I Wasn’t Wearing A Helmet, Can I Still Bring A Motorcycle Accident Claim?

The nature and extent of a motorcyclist’s injuries following an accident are typically very severe. In fact, according to the National Highway Transportation Safety Administration, motorcyclists are nearly five times more likely to be killed in an accident than people who are riding in a car.

While a variety of factors play into why motorcycle accidents are often so serious, the main reason is that motorcycles do not offer any protection to riders. Thus, if a motorcyclist is hit from any direction, they will almost certainly be knocked off the bike and onto the ground, where they are at great risk of being run over by another motorist.

Wearing a Helmet Can Reduce the Chances of Serious Injury Following a Motorcycle Accident

Helmets have long been known to significantly reduce the risk of injury or death in a motorcycle accident. Because of their effectiveness, 49 states – as well as Guam, the Northern Mariana Islands, Puerto Rico, and the U.S. Virgin Islands – have laws requiring motorcyclists to wear helmets. States vary in their approach, with 28 states requiring only certain types of riders wear helmets, typically riders under the age of 18. The only state that does not have a helmet law is New Hampshire.

Of course, regardless of a state law requiring the use of helmets, all motorcyclists should wear a helmet anytime they get onto a bike.

But when they do not, are they still allowed to pursue a personal injury case against another driver?

In most cases, the answer is yes.

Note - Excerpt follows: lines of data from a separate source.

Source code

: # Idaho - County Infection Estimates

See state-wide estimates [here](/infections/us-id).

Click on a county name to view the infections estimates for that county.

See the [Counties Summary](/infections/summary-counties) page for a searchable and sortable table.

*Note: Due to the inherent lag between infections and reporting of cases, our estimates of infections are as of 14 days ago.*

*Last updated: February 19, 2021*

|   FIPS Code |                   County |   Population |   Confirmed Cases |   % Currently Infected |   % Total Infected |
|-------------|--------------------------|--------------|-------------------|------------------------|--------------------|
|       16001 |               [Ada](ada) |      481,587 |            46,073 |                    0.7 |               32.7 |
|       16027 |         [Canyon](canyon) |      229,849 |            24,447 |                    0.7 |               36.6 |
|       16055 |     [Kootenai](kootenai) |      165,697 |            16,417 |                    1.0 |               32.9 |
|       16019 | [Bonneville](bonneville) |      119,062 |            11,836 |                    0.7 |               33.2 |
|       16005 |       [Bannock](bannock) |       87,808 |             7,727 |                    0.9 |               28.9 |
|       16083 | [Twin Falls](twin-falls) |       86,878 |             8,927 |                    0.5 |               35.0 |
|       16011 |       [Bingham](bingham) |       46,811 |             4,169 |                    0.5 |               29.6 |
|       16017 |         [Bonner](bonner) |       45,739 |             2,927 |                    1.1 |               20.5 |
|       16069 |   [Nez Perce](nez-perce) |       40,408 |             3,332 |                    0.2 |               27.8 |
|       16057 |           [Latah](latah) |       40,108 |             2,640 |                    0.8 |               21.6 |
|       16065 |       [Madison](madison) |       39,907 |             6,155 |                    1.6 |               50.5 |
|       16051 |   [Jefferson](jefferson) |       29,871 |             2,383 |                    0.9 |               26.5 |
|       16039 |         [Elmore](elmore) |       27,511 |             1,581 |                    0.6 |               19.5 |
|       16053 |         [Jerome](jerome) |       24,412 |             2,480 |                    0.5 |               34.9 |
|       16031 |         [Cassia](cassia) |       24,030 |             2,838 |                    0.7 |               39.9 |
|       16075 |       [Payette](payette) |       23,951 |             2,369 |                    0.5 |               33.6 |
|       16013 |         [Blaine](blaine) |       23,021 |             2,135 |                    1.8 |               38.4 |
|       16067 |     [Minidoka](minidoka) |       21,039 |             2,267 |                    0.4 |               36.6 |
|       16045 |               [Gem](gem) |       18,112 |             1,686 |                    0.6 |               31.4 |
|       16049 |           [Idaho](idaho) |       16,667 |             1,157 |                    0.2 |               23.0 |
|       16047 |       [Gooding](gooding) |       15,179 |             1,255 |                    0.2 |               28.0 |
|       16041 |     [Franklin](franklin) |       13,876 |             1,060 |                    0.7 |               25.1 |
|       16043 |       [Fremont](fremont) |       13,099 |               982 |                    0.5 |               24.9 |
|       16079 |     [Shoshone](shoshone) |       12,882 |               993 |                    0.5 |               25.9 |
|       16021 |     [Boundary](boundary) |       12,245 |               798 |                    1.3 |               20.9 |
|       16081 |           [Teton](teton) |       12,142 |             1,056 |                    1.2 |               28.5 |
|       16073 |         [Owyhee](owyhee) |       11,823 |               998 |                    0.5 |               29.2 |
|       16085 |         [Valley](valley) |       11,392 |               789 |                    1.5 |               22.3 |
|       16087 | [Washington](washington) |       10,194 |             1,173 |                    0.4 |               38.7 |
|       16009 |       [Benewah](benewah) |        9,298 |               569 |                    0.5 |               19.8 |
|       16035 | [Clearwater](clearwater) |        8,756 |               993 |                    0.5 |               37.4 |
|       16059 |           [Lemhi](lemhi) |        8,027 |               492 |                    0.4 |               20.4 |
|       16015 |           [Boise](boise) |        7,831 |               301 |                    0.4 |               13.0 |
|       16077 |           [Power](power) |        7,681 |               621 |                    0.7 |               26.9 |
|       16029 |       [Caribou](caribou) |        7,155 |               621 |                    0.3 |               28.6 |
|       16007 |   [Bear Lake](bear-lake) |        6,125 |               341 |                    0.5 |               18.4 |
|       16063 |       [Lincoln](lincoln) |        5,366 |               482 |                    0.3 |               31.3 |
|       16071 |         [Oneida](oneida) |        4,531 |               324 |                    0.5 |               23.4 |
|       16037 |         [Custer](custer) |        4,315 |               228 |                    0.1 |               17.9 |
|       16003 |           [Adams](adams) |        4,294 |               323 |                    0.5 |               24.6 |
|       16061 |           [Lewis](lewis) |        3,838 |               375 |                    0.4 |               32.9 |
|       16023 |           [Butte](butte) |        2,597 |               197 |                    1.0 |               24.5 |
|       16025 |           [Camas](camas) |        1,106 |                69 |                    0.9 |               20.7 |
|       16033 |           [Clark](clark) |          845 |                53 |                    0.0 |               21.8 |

However, states vary in their approach when it comes to helmet non-use evidence or, as it is frequently referred to, the helmet defense. In theory, there are three general approaches that a state could take regarding the helmet defense.

1: Prohibiting the helmet defense altogether:

Some states do not allow a defendant in a motorcycle accident lawsuit to bring up any evidence suggesting that the plaintiff was not wearing a helmet. The rationale behind this approach is often borrowed from other cases involving an accident victim’s failure to wear a seatbelt. Thus, if a state has already decided that defendants in car accident cases cannot bring up an accident victim’s failure to wear a seatbelt, chances are that the state will apply the same logic to helmet non-use evidence.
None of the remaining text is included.